§ WORK REQUIRED:
Using the data below, output a verbatim copy of the lines between the one holding "a specific episode" and the one holding "5. Deploy a package to project-scoped feed", inclusive, without any pictures.

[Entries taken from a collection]
--*--
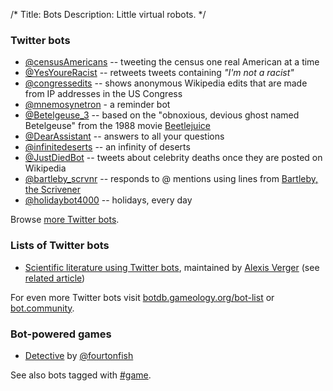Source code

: /*
Title: Bots
Description: Little virtual robots.
*/

### Twitter bots

- [@censusAmericans](twitterbots/censusAmericans) -- tweeting the census one real American at a time
- [@YesYoureRacist](twitterbots/YesYoureRacist) -- retweets tweets containing _"I'm not a racist"_
- [@congressedits](twitterbots/congressedits) -- shows anonymous Wikipedia edits that are made from IP addresses in the US Congress
- [@mnemosynetron](twitterbots/mnemosynetron) - a reminder bot
- [@Betelgeuse_3](twitterbots/Betelgeuse_3) -- based on the "obnoxious, devious ghost named Betelgeuse" from the 1988 movie [Beetlejuice](https://en.wikipedia.org/wiki/Beetlejuice)
- [@DearAssistant](twitterbots/DearAssistant) -- answers to all your questions
- [@infinitedeserts](twitterbots/infinitedeserts) -- an infinity of deserts
- [@JustDiedBot](twitterbots/JustDiedBot) -- tweets about celebrity deaths once they are posted on Wikipedia
- [@bartleby_scrvnr](twitterbots/bartleby_scrvnr) -- responds to @ mentions using lines from [Bartleby, the Scrivener](https://en.wikipedia.org/wiki/Bartleby,_the_Scrivener)
- [@holidaybot4000](twitterbots/holidaybot4000) -- holidays, every day

Browse [more Twitter bots](/tag/twitterbot).

### Lists of Twitter bots
- [Scientific literature using Twitter bots](https://twitter.com/Alexis_Verger/lists/twitterbot/members), maintained by [Alexis Verger](https://twitter.com/Alexis_Verger) (see [related article](https://caseybergman.wordpress.com/2014/02/24/keeping-up-with-the-scientific-literature-using-twitterbots-the-flypapers-experiment/))

For even more Twitter bots visit [botdb.gameology.org/bot-list](http://botdb.gameology.org/bot-list) or [bot.community](https://bot.community/).


### Bot-powered games
- [Detective](http://fourtonfish.com/detective/) by [@fourtonfish](https://twitter.com/fourtonfish)

See also bots tagged with [#game](/tag/game).

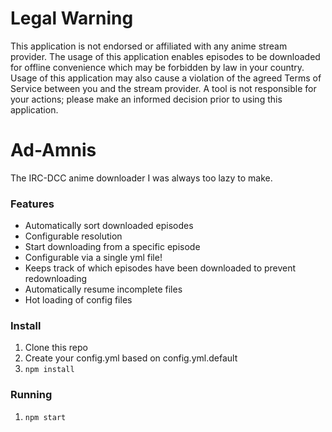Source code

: # Legal Warning

This application is not endorsed or affiliated with any anime stream provider. The usage of this application enables episodes to be downloaded for offline convenience which may be forbidden by law in your country. Usage of this application may also cause a violation of the agreed Terms of Service between you and the stream provider. A tool is not responsible for your actions; please make an informed decision prior to using this application.

# Ad-Amnis

The IRC-DCC anime downloader I was always too lazy to make.

### Features

* Automatically sort downloaded episodes
* Configurable resolution
* Start downloading from a specific episode
* Configurable via a single yml file!
* Keeps track of which episodes have been downloaded to prevent redownloading
* Automatically resume incomplete files
* Hot loading of config files

### Install

1. Clone this repo
2. Create your config.yml based on config.yml.default
3. `npm install`

### Running

1. `npm start`
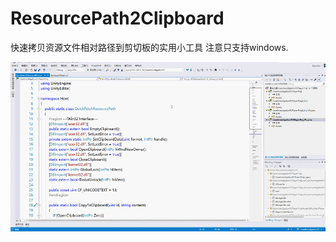 # ResourcePath2Clipboard

快速拷贝资源文件相对路径到剪切板的实用小工具
注意只支持windows.

![](https://github.com/hont127/ResourcePath2Clipboard/blob/master/Preview.gif)
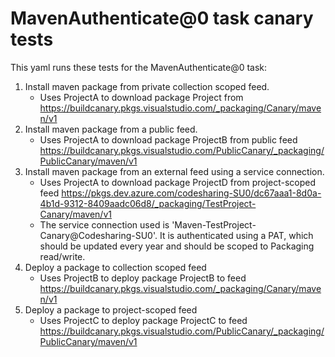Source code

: # MavenAuthenticate@0 task canary tests

This yaml runs these tests for the MavenAuthenticate@0 task:

1. Install maven package from private collection scoped feed.
    * Uses ProjectA to download package Project from https://buildcanary.pkgs.visualstudio.com/_packaging/Canary/maven/v1
2. Install maven package from a public feed.
    * Uses ProjectA to download package ProjectB from public feed  https://buildcanary.pkgs.visualstudio.com/PublicCanary/_packaging/PublicCanary/maven/v1
3. Install maven package from an external feed using a service connection.
    * Uses ProjectA to download package ProjectD from project-scoped feed  https://pkgs.dev.azure.com/codesharing-SU0/dc67aaa1-8d0a-4b1d-9312-8409aadc06d8/_packaging/TestProject-Canary/maven/v1
    * The service connection used is 'Maven-TestProject-Canary@Codesharing-SU0'. It is authenticated using a PAT, which should be updated every year and should be scoped to Packaging read/write.
4. Deploy a package to collection scoped feed
    * Uses ProjectB to deploy package ProjectB to feed https://buildcanary.pkgs.visualstudio.com/_packaging/Canary/maven/v1
5. Deploy a package to project-scoped feed 
    * Uses ProjectC to deploy package ProjectC to feed https://buildcanary.pkgs.visualstudio.com/PublicCanary/_packaging/PublicCanary/maven/v1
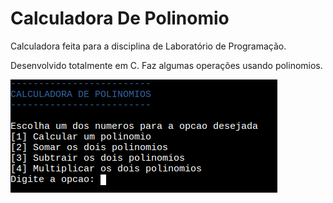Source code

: # Calculadora De Polinomio

Calculadora feita para a disciplina de Laboratório de Programação.

Desenvolvido totalmente em C. Faz algumas operações usando polinomios.

![Image](image.png)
--*--
§ COMPLETED EXERCISE:
* Start downloading from a specific episode
* Configurable via a single yml file!
* Keeps track of which episodes have been downloaded to prevent redownloading
* Automatically resume incomplete files
* Hot loading of config files

### Install

1. Clone this repo
2. Create your config.yml based on config.yml.default
3. `npm install`

### Running

1. `npm start`
 # ResourcePath2Clipboard

快速拷贝资源文件相对路径到剪切板的实用小工具
注意只支持windows.

![](https://github.com/hont127/ResourcePath2Clipboard/blob/master/Preview.gif)
Source code

: # MavenAuthenticate@0 task canary tests

This yaml runs these tests for the MavenAuthenticate@0 task:

1. Install maven package from private collection scoped feed.
    * Uses ProjectA to download package Project from https://buildcanary.pkgs.visualstudio.com/_packaging/Canary/maven/v1
2. Install maven package from a public feed.
    * Uses ProjectA to download package ProjectB from public feed  https://buildcanary.pkgs.visualstudio.com/PublicCanary/_packaging/PublicCanary/maven/v1
3. Install maven package from an external feed using a service connection.
    * Uses ProjectA to download package ProjectD from project-scoped feed  https://pkgs.dev.azure.com/codesharing-SU0/dc67aaa1-8d0a-4b1d-9312-8409aadc06d8/_packaging/TestProject-Canary/maven/v1
    * The service connection used is 'Maven-TestProject-Canary@Codesharing-SU0'. It is authenticated using a PAT, which should be updated every year and should be scoped to Packaging read/write.
4. Deploy a package to collection scoped feed
    * Uses ProjectB to deploy package ProjectB to feed https://buildcanary.pkgs.visualstudio.com/_packaging/Canary/maven/v1
5. Deploy a package to project-scoped feed 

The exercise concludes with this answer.